With pictures excluded, output exactly the lines that run from the first line of the data below through the line containing "## Internal Working".

Supplied material:
☆ ☆ ☆ ☆

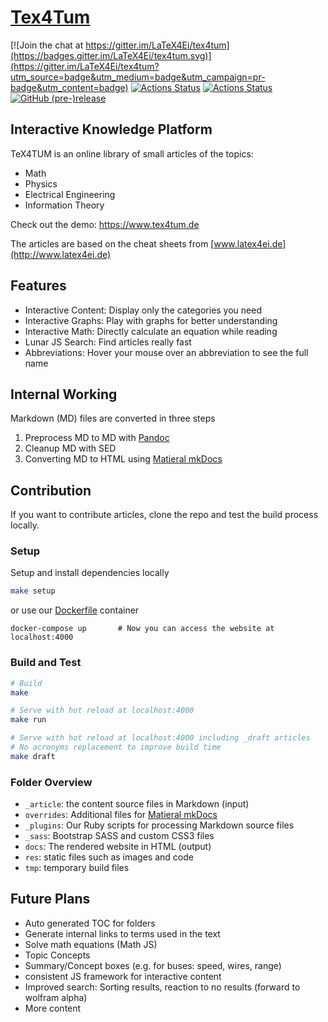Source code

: # [Tex4Tum](https://latex4ei.github.io/tex4tum/)

[![Join the chat at https://gitter.im/LaTeX4Ei/tex4tum](https://badges.gitter.im/LaTeX4Ei/tex4tum.svg)](https://gitter.im/LaTeX4Ei/tex4tum?utm_source=badge&utm_medium=badge&utm_campaign=pr-badge&utm_content=badge)
[![Actions Status](https://github.com/latex4ei/tex4tum/workflows/CI/badge.svg)](https://github.com/latex4ei/tex4tum)
[![Actions Status](https://github.com/latex4ei/tex4tum/workflows/CodeQL/badge.svg)](https://github.com/latex4ei/tex4tum)
[![GitHub (pre-)release](https://img.shields.io/github/release/latex4ei/tex4tum/all.svg)](https://github.com/latex4ei/tex4tum/releases)

## Interactive Knowledge Platform

TeX4TUM is an online library of small articles of the topics:

* Math
* Physics
* Electrical Engineering
* Information Theory

Check out the demo: <https://www.tex4tum.de>

The articles are based on the cheat sheets from [www.latex4ei.de](http://www.latex4ei.de)

## Features

* Interactive Content: Display only the categories you need
* Interactive Graphs: Play with graphs for better understanding
* Interactive Math: Directly calculate an equation while reading
* Lunar JS Search: Find articles really fast
* Abbreviations: Hover your mouse over an abbreviation to see the full name

## Internal Working

Markdown (MD) files are converted in three steps

1. Preprocess MD to MD with [Pandoc](https://pandoc.org/)
2. Cleanup MD with SED
3. Converting MD to HTML using [Matieral mkDocs](https://squidfunk.github.io/mkdocs-material/)

## Contribution

If you want to contribute articles, clone the repo and test the build process locally.

### Setup

Setup and install dependencies locally

```bash
make setup
```

or use our [Dockerfile](docker/) container

```shell
docker-compose up       # Now you can access the website at localhost:4000
```

### Build and Test

```bash
# Build
make

# Serve with hot reload at localhost:4000
make run

# Serve with hot reload at localhost:4000 including _draft articles
# No acronyms replacement to improve build time
make draft
```

### Folder Overview

* `_article`: the content source files in Markdown (input)
* `overrides`: Additional files for [Matieral mkDocs](https://squidfunk.github.io/mkdocs-material/)
* `_plugins`: Our Ruby scripts for processing Markdown source files
* `_sass`: Bootstrap SASS and custom CSS3 files
* `docs`: The rendered website in HTML (output)
* `res`: static files such as images and code
* `tmp`: temporary build files

## Future Plans

* Auto generated TOC for folders
* Generate internal links to terms used in the text
* Solve math equations (Math JS)
* Topic Concepts
* Summary/Concept boxes (e.g. for buses: speed, wires, range)
* consistent JS framework for interactive content
* Improved search: Sorting results, reaction to no results (forward to wolfram alpha)
* More content
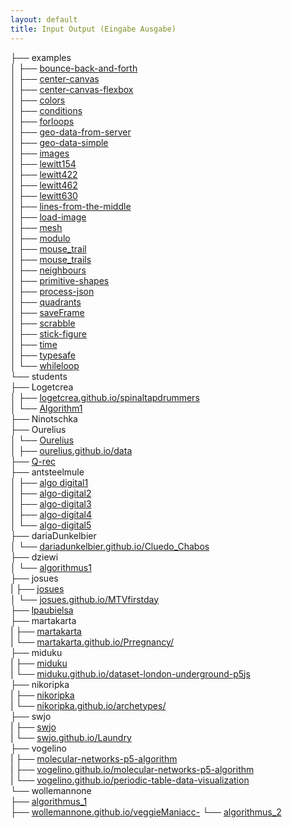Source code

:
 ```yaml
---
layout: default
title: Input Output (Eingabe Ausgabe)
---
```


├── examples     
│   ├── [bounce-back-and-forth](examples/bounce-back-and-forth/)   
│   ├── [center-canvas](examples/center-canvas/)   
│   ├── [center-canvas-flexbox](examples/center-canvas-flexbox/)   
│   ├── [colors](examples/colors/)   
│   ├── [conditions](examples/conditions/)   
│   ├── [forloops](examples/forloops/)   
│   ├── [geo-data-from-server](examples/geo-data-from-server/)   
│   ├── [geo-data-simple](examples/geo-data-simple/)   
│   ├── [images](examples/images/)   
│   ├── [lewitt154](examples/lewitt154/)  
│   ├── [lewitt422](examples/lewitt422/)  
│   ├── [lewitt462](examples/lewitt462/)  
│   ├── [lewitt630](examples/lewitt630/)  
│   ├── [lines-from-the-middle](examples/lines-from-the-middle/)   
│   ├── [load-image](examples/load-image)  
│   ├── [mesh](examples/mesh)  
│   ├── [modulo](examples/modulo/)   
│   ├── [mouse_trail](examples/mouse_trail)  
│   ├── [mouse_trails](examples/mouse_trails)  
│   ├── [neighbours](examples/neighbours/)   
│   ├── [primitive-shapes](examples/primitive-shapes/)  
│   ├── [process-json](examples/process-json)  
│   ├── [quadrants](examples/quadrants/)   
│   ├── [saveFrame](examples/saveFrame)   
│   ├── [scrabble](examples/scrabble)  
│   ├── [stick-figure](examples/stick-figure)   
│   ├── [time](examples/time)   
│   ├── [typesafe](examples/typesafe)   
│   └── [whileloop](examples/whileloop)   
└── students   
    ├── Logetcrea   
    │   ├── [logetcrea.github.io/spinaltapdrummers](http://logetcrea.github.io/spinaltapdrummers/)    
    │   └── [Algorithm1](students/Logetcrea/Algorithm1)   
    ├── Ninotschka   
    ├── Ourelius   
    │   └── [Ourelius](students/Ourelius)   
    │   ├── [ourelius.github.io/data](http://ourelius.github.io/data/)   
    ├── [Q-rec](students/Q-rec)   
    ├── antsteelmule   
    │   ├── [algo digital1](students/antsteelmule/algo-digital1)   
    │   ├── [algo-digital2](students/antsteelmule/algo-digital2)   
    │   ├── [algo-digital3](students/antsteelmule/algo-digital3)   
    │   ├── [algo-digital4](students/antsteelmule/algo-digital4)   
    │   └── [algo-digital5](students/antsteelmule/algo-digital5)   
    ├── dariaDunkelbier   
    │   └── [dariadunkelbier.github.io/Cluedo_Chabos](http://dariadunkelbier.github.io/Cluedo_Chabos/)   
    ├── dziewi   
    │   └── [algorithmus1](students/dziewi/algorithmus1)   
    ├── josues   
    |   ├── [josues](students/josues)    
    │   └── [josues.github.io/MTVfirstday](http://josues.github.io/MTVfirstday/)   
    ├── [lpaubielsa](students/lpaubielsa)   
    ├── martakarta   
    |   ├── [martakarta](students/martakarta)    
    |   └── [martakarta.github.io/Prregnancy/](http://martakarta.github.io/Prregnancy/)    
    ├── miduku   
    |   ├── [miduku](students/miduku)    
    |   └── [miduku.github.io/dataset-london-underground-p5js](http://miduku.github.io/dataset-london-underground-p5js/)    
    ├── nikoripka   
    |   ├── [nikoripka](students/nikoripka)    
    |   └── [nikoripka.github.io/archetypes/](http://nikoripka.github.io/archetypes/)    
    ├── swjo   
    |   ├── [swjo](students/swjo)    
    |   └── [swjo.github.io/Laundry](http://swjo.github.io/Laundry/)    
    ├── vogelino   
    |   ├── [molecular-networks-p5-algorithm](https://github.com/vogelino/molecular-networks-p5-algorithm)    
    |   ├── [vogelino.github.io/molecular-networks-p5-algorithm](http://vogelino.github.io/molecular-networks-p5-algorithm/)    
    |   └── [vogelino.github.io/periodic-table-data-visualization](http://vogelino.github.io/periodic-table-data-visualization/)    
    └── wollemannone   
        ├── [algorithmus_1](students/wollemannone/algorithmus_1)   
        ├── [wollemannone.github.io/veggieManiacc-](http://wollemannone.github.io/veggieManiacc-/)
        └── [algorithmus_2](students/wollemannone/algorithmus_2)   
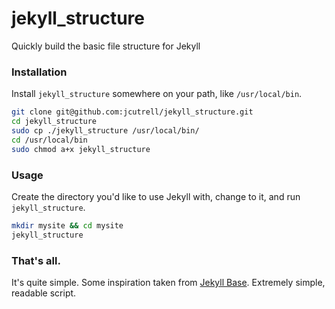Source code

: jekyll_structure
================

Quickly build the basic file structure for Jekyll

### Installation
Install `jekyll_structure` somewhere on your path, like `/usr/local/bin`.

```bash
git clone git@github.com:jcutrell/jekyll_structure.git
cd jekyll_structure
sudo cp ./jekyll_structure /usr/local/bin/
cd /usr/local/bin
sudo chmod a+x jekyll_structure
```

### Usage
Create the directory you'd like to use Jekyll with, change to it, and run `jekyll_structure`.

```bash
mkdir mysite && cd mysite
jekyll_structure
```

### That's all.
It's quite simple. Some inspiration taken from [Jekyll Base](https://github.com/danielmcgraw/Jekyll-Base). Extremely simple, readable script.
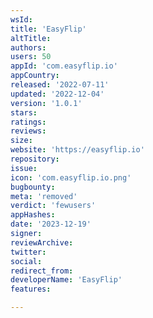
 ```yaml
---
wsId: 
title: 'EasyFlip'
altTitle: 
authors: 
users: 50
appId: 'com.easyflip.io'
appCountry: 
released: '2022-07-11'
updated: '2022-12-04'
version: '1.0.1'
stars: 
ratings: 
reviews: 
size: 
website: 'https://easyflip.io'
repository: 
issue: 
icon: 'com.easyflip.io.png'
bugbounty: 
meta: 'removed'
verdict: 'fewusers'
appHashes: 
date: '2023-12-19'
signer: 
reviewArchive: 
twitter: 
social: 
redirect_from: 
developerName: 'EasyFlip'
features: 

---
```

☆ ☆ ☆ ☆

Expected answer:
Source code

: # [Tex4Tum](https://latex4ei.github.io/tex4tum/)

[![Join the chat at https://gitter.im/LaTeX4Ei/tex4tum](https://badges.gitter.im/LaTeX4Ei/tex4tum.svg)](https://gitter.im/LaTeX4Ei/tex4tum?utm_source=badge&utm_medium=badge&utm_campaign=pr-badge&utm_content=badge)
[![Actions Status](https://github.com/latex4ei/tex4tum/workflows/CI/badge.svg)](https://github.com/latex4ei/tex4tum)
[![Actions Status](https://github.com/latex4ei/tex4tum/workflows/CodeQL/badge.svg)](https://github.com/latex4ei/tex4tum)
[![GitHub (pre-)release](https://img.shields.io/github/release/latex4ei/tex4tum/all.svg)](https://github.com/latex4ei/tex4tum/releases)

## Interactive Knowledge Platform

TeX4TUM is an online library of small articles of the topics:

* Math
* Physics
* Electrical Engineering
* Information Theory

Check out the demo: <https://www.tex4tum.de>

The articles are based on the cheat sheets from [www.latex4ei.de](http://www.latex4ei.de)

## Features

* Interactive Content: Display only the categories you need
* Interactive Graphs: Play with graphs for better understanding
* Interactive Math: Directly calculate an equation while reading
* Lunar JS Search: Find articles really fast
* Abbreviations: Hover your mouse over an abbreviation to see the full name

## Internal Working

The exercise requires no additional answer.